(Source texts of formatted documents)

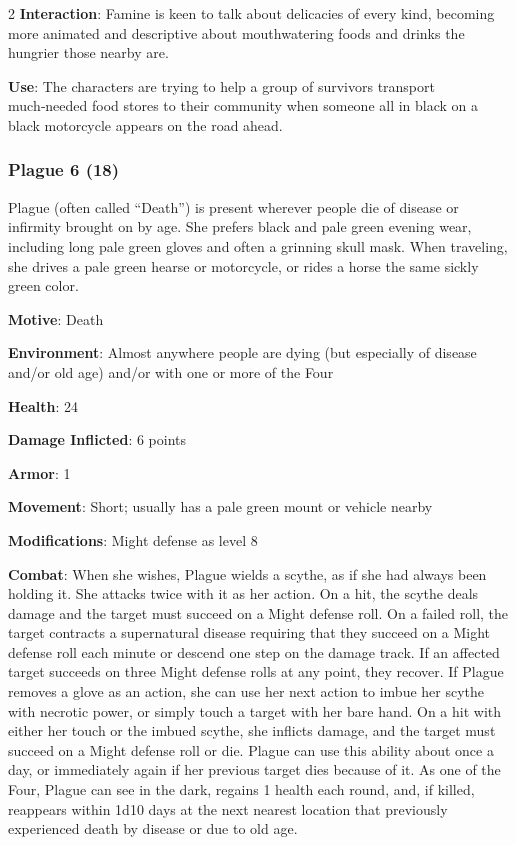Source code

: \begin{multicols}{2}
\textbf{Interaction}: Famine is keen to talk about delicacies of every kind, becoming more animated and descriptive about mouthwatering foods and drinks the hungrier those nearby are.

\textbf{Use}: The characters are trying to help a group of survivors transport much‑needed food stores to their community when someone all in black on a black motorcycle appears on the road ahead.

\subsubsection{Plague 6 (18)}

Plague (often called “Death”) is present wherever people die of disease or infirmity brought on by age. She prefers black and pale green evening wear, including long pale green gloves and often a grinning skull mask. When traveling, she drives a pale green hearse or motorcycle, or rides a horse the same sickly green color.

\textbf{Motive}: Death

\textbf{Environment}: Almost anywhere people are dying (but especially of disease and/or old age) and/or with one or more of the Four

\textbf{Health}: 24

\textbf{Damage Inflicted}: 6 points

\textbf{Armor}: 1

\textbf{Movement}: Short; usually has a pale green mount or vehicle nearby

\textbf{Modifications}: Might defense as level 8

\textbf{Combat}: When she wishes, Plague wields a scythe, as if she had always been holding it. She attacks twice with it as her action. On a hit, the scythe deals damage and the target must succeed on a Might defense roll. On a failed roll, the target contracts a supernatural disease requiring that they succeed on a Might defense roll each minute or descend one step on the damage track. If an affected target succeeds on three Might defense rolls at any point, they recover. If Plague removes a glove as an action, she can use her next action to imbue her scythe with necrotic power, or simply touch a target with her bare hand. On a hit with either her touch or the imbued scythe, she inflicts damage, and the target must succeed on a Might defense roll or die. Plague can use this ability about once a day, or immediately again if her previous target dies because of it. As one of the Four, Plague can see in the dark, regains 1 health each round, and, if killed, reappears within 1d10 days at the next nearest location that previously experienced death by disease or due to old age.


\end{multicols}
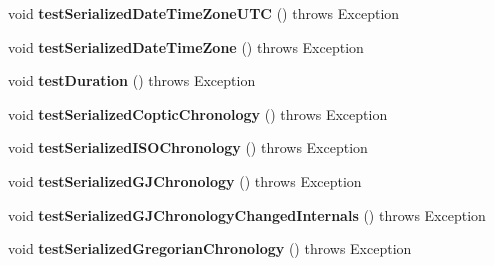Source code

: \begin{DoxyCompactItemize}
\item 
\hypertarget{classorg_1_1joda_1_1time_1_1_test_serialization_a6fb5979d3fbc71b6077dfc051ed48b4c}{void {\bfseries test\-Serialized\-Date\-Time\-Zone\-U\-T\-C} ()  throws Exception }\label{classorg_1_1joda_1_1time_1_1_test_serialization_a6fb5979d3fbc71b6077dfc051ed48b4c}

\item 
\hypertarget{classorg_1_1joda_1_1time_1_1_test_serialization_a7d73147a3871c7b59c50ce8b42904455}{void {\bfseries test\-Serialized\-Date\-Time\-Zone} ()  throws Exception }\label{classorg_1_1joda_1_1time_1_1_test_serialization_a7d73147a3871c7b59c50ce8b42904455}

\item 
\hypertarget{classorg_1_1joda_1_1time_1_1_test_serialization_aadfc3e7c5c38472cc5f26568bf94a347}{void {\bfseries test\-Duration} ()  throws Exception }\label{classorg_1_1joda_1_1time_1_1_test_serialization_aadfc3e7c5c38472cc5f26568bf94a347}

\item 
\hypertarget{classorg_1_1joda_1_1time_1_1_test_serialization_a145ca398c2c79a04a932db3675e0112d}{void {\bfseries test\-Serialized\-Coptic\-Chronology} ()  throws Exception }\label{classorg_1_1joda_1_1time_1_1_test_serialization_a145ca398c2c79a04a932db3675e0112d}

\item 
\hypertarget{classorg_1_1joda_1_1time_1_1_test_serialization_a41eaa8eceed64bbad0b82cd282e6fac5}{void {\bfseries test\-Serialized\-I\-S\-O\-Chronology} ()  throws Exception }\label{classorg_1_1joda_1_1time_1_1_test_serialization_a41eaa8eceed64bbad0b82cd282e6fac5}

\item 
\hypertarget{classorg_1_1joda_1_1time_1_1_test_serialization_aced1ff5138ecf85838865817b76cbcb8}{void {\bfseries test\-Serialized\-G\-J\-Chronology} ()  throws Exception }\label{classorg_1_1joda_1_1time_1_1_test_serialization_aced1ff5138ecf85838865817b76cbcb8}

\item 
\hypertarget{classorg_1_1joda_1_1time_1_1_test_serialization_ab8e58d57899f28d4706043e4e6639e42}{void {\bfseries test\-Serialized\-G\-J\-Chronology\-Changed\-Internals} ()  throws Exception }\label{classorg_1_1joda_1_1time_1_1_test_serialization_ab8e58d57899f28d4706043e4e6639e42}

\item 
\hypertarget{classorg_1_1joda_1_1time_1_1_test_serialization_a7e3136cdc8610204228cf962c78c6baf}{void {\bfseries test\-Serialized\-Gregorian\-Chronology} ()  throws Exception }\label{classorg_1_1joda_1_1time_1_1_test_serialization_a7e3136cdc8610204228cf962c78c6baf}


\end{DoxyCompactItemize}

◆ Try it
Pick each line holding "motorcycle" out of the entries above and return it.

◆ Answer space
\textbf{Use}: The characters are trying to help a group of survivors transport much‑needed food stores to their community when someone all in black on a black motorcycle appears on the road ahead.
Plague (often called “Death”) is present wherever people die of disease or infirmity brought on by age. She prefers black and pale green evening wear, including long pale green gloves and often a grinning skull mask. When traveling, she drives a pale green hearse or motorcycle, or rides a horse the same sickly green color.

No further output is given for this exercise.